Еще в 1870 году, за двадцать лет до своей «Поэтики», Веселовский не без удовлетворения говорил о том, что сравнительный метод «порасшатал немецкую эстетику»: «эстетике, – делал вывод Веселовский, – все же придется перестроиться, придется строже отделить вопрос о форме от вопросов о миросозерцании» [Веселовский, 1940: 48]. Именно этот тезис Веселовского – «вопрос о форме» как о самостоятельном предмете литературоведческого исследования, вместе с установкой на преодоление пережитков «метафизики» в науке и новыми принципами анализа текста (в том числе морфологического анализа, анализа сюжетной и мотивной структур), был подхвачен русским формализмом. В переходе от изучения идей к изучению форм, к пониманию литературной формы как имманентной структуры формальная школа отчасти опиралась на Веселовского.
Не касаясь подробнее этого специального и неплохо изученного вопроса, напомним только, что в 1940-е годы, объясняя отношение формалистов к Веселовскому, В. Б. Шкловский уподобил автора «Исторической поэтики» «слепому Самсону», который хотя и не разрушал храм, а, напротив, «пытался его воздвигнуть», в отличие от своих последователей, строил, «не зная, что строит» [Шкловский, 1947: 178]. Разумеется, было бы неразумно воспринимать высказывание Шкловского буквально, вне полемического контекста, в котором оно возникло. И все-таки учесть его необходимо, поскольку в нем, хотя и в риторически усиленной форме, различима общая мысль о принципах построения научной теории, об изменении представления о поэтике как системе, тем более что это изменение радикальнее и существеннее по своим последствиям, чем смена взглядов на отдельные поэтологические категории.

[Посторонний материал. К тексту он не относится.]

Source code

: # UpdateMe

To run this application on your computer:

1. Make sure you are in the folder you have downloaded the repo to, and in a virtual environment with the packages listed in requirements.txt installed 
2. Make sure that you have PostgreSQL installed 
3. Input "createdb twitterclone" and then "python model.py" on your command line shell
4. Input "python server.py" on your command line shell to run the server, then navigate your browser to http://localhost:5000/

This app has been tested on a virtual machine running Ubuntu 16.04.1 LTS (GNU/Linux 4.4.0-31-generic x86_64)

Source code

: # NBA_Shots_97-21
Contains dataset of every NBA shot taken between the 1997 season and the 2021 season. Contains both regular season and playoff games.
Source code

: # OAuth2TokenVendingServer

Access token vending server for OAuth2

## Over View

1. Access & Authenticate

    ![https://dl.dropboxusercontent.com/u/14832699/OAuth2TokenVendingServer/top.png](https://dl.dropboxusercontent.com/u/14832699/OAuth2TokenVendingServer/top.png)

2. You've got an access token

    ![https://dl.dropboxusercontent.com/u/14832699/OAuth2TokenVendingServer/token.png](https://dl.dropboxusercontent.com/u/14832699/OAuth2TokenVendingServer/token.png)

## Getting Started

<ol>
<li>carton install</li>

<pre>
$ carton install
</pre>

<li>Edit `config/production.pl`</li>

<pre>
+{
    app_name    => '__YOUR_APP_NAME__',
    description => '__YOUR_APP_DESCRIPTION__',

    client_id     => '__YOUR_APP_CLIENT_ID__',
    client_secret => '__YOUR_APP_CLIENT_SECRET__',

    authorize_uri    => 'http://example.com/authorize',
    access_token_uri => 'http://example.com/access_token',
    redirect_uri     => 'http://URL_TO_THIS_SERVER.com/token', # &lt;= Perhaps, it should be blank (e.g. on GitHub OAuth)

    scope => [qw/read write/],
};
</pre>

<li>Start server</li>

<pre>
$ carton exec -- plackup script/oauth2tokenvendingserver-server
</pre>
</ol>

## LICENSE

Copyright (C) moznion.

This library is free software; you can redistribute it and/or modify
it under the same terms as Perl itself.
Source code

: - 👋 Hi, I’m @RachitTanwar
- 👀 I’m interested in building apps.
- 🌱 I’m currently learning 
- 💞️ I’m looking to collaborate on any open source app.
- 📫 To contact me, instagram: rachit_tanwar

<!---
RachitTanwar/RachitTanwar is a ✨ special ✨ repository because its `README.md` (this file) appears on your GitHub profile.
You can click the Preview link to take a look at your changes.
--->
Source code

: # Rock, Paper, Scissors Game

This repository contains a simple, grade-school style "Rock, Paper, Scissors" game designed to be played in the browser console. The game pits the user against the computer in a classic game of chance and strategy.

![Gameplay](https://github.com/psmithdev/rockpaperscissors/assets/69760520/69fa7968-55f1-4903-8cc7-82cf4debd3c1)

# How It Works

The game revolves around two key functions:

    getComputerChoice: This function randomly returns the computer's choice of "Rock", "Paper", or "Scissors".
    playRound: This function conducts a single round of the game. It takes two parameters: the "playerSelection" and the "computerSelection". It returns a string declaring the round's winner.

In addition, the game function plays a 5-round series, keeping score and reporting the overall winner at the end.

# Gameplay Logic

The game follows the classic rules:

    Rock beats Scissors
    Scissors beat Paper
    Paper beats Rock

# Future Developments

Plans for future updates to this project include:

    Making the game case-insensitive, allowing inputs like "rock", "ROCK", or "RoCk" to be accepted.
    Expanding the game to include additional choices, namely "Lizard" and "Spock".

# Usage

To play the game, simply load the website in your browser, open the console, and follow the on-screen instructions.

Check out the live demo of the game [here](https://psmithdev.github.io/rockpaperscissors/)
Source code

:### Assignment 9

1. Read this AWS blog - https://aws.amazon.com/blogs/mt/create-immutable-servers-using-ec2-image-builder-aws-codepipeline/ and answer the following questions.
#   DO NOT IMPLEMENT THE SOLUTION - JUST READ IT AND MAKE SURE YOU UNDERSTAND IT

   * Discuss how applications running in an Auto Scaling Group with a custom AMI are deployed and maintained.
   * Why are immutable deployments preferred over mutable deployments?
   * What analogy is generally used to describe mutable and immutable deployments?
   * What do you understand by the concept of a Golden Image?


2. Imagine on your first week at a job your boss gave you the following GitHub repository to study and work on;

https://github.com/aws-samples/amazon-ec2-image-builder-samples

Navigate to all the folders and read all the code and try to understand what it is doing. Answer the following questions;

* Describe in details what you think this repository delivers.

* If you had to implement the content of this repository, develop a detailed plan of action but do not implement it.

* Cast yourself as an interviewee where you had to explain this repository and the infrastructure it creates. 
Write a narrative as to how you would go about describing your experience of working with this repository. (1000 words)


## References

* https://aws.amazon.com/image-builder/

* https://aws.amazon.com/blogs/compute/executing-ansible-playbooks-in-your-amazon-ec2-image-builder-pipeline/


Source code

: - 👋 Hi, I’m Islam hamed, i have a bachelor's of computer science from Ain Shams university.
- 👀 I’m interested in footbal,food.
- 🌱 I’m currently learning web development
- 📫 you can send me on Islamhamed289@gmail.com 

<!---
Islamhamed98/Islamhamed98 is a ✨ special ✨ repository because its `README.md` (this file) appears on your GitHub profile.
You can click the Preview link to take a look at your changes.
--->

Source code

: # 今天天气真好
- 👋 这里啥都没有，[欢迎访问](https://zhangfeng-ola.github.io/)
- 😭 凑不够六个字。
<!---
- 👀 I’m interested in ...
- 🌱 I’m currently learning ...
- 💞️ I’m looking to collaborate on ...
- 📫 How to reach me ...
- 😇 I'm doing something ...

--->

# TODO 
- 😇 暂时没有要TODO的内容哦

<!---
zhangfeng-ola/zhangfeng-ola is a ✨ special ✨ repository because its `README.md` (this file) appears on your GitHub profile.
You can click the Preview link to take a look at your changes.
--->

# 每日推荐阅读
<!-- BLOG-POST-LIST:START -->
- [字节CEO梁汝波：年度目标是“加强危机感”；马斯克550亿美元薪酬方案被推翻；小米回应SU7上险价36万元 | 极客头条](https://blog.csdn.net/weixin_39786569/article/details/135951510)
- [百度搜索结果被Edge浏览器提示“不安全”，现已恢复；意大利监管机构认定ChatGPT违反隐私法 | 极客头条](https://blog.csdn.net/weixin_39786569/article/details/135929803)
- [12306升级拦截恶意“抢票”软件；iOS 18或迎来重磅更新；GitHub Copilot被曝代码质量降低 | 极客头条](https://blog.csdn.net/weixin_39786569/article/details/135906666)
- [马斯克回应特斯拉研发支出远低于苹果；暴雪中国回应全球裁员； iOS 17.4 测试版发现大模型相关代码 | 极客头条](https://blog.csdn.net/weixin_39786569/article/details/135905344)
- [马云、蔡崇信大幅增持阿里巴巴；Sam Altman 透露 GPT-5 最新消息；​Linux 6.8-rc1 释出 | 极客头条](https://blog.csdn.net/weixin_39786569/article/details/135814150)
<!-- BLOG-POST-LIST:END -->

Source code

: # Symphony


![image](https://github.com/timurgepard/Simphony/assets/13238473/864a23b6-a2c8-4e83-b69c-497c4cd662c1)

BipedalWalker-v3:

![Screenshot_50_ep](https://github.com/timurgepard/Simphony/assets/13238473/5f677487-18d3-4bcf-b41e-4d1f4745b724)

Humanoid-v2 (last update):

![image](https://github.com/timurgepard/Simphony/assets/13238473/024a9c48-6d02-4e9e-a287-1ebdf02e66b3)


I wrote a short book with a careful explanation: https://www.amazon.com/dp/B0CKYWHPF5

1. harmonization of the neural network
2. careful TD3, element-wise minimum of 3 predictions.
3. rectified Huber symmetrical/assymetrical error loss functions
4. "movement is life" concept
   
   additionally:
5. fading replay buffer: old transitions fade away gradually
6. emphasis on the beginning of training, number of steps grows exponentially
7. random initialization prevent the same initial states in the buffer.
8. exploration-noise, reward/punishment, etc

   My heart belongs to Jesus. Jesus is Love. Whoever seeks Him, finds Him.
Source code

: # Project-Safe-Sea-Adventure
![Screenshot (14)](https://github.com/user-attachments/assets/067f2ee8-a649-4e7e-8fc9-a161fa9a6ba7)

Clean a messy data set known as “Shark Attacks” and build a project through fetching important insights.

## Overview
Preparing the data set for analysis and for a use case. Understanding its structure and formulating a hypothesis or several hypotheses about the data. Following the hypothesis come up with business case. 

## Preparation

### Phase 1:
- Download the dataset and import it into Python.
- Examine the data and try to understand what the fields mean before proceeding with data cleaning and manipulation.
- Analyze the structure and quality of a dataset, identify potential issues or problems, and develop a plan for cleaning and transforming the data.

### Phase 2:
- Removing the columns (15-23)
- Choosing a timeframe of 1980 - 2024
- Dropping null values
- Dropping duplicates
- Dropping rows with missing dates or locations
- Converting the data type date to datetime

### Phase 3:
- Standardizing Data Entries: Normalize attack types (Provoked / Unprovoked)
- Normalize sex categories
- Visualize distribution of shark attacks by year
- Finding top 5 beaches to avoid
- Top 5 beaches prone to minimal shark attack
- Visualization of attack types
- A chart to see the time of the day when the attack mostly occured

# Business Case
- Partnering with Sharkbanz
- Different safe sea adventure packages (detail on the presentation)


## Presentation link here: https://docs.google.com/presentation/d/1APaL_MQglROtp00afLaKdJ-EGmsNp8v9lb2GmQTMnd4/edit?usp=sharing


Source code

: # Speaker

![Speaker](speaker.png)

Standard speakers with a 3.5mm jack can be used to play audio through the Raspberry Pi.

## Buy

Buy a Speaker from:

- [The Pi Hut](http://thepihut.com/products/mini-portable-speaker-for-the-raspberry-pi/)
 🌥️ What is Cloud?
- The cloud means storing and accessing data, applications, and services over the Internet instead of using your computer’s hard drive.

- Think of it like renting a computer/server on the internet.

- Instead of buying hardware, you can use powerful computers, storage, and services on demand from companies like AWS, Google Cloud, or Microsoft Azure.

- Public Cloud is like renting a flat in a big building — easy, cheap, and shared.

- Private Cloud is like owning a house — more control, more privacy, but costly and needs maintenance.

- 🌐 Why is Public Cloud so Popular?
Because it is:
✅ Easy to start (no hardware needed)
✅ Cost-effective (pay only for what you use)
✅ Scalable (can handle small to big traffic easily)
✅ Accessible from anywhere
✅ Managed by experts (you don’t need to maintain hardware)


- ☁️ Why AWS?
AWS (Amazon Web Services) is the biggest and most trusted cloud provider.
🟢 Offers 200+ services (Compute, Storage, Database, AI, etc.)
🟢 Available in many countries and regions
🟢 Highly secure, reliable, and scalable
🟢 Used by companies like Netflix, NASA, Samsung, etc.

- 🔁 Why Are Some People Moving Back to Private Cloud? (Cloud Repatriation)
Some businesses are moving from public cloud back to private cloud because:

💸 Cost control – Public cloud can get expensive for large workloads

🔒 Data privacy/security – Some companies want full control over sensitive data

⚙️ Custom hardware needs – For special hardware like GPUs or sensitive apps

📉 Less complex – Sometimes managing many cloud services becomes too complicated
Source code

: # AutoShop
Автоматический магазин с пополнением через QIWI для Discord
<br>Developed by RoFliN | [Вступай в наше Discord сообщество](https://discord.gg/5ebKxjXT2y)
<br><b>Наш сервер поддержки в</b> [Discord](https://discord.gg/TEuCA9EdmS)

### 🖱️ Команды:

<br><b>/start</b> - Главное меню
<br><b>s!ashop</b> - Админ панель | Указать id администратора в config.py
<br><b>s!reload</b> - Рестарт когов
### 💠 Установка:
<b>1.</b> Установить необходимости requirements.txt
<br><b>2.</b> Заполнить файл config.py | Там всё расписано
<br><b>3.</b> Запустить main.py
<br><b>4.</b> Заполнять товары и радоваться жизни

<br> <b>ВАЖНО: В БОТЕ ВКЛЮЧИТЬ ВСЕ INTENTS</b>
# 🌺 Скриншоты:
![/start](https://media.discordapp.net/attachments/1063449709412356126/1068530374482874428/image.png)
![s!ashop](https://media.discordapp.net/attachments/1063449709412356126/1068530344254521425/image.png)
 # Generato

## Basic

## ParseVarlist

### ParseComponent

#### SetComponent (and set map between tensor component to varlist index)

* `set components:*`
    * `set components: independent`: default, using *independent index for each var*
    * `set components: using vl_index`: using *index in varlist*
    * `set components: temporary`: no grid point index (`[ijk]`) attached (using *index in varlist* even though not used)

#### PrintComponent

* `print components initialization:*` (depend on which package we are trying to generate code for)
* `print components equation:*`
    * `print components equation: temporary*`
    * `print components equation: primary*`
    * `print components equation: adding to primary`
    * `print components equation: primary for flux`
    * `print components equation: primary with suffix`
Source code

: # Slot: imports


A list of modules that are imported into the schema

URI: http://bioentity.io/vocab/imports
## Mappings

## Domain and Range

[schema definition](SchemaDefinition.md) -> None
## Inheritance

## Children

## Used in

Поэтика формального метода предложила опыт «подчинения» истории теории, рассмотрев принцип остранения как универсальный признак литературы в синхроническом и диахроническом плане и как основу ее имманентного развития, а литературную эволюцию – как смену динамических систем. Жесткость формалистической конструкции была, по крайней мере отчасти, реакцией на «эклектику» позитивизма: литературные факты рассматривались в строгой концептуальной системе, но заданной не философией или эстетикой (в своем отвержении эстетики, стоящей над филологическим исследованием, формалисты как раз солидаризовались с позитивизмом), а научной теорией.
Иначе проблема науки и философии решалась в трудах Бахтина, исходившего из особого положения философии в науках о духе, из необходимости созидания философских основ гуманитарных наук. В 1920-е годы границы науки и философии в работах М. М. Бахтина и его круга (В. Н. Волошинова, И. И. Канаева, П. Н. Медведева) рассматривались на материале литературоведения, лингвистики, биологии и психоанализа – именно комплекс наук и комплекс работ о них, взятые в целом, дают адекватное представление о проекте и о новом статусе философа, который, желая заниматься философией, должен заниматься одновременно эстетикой, психологией, поэтикой, лингвистикой, историей литературы. Всем этим в 1920-е годы занимался Бахтин.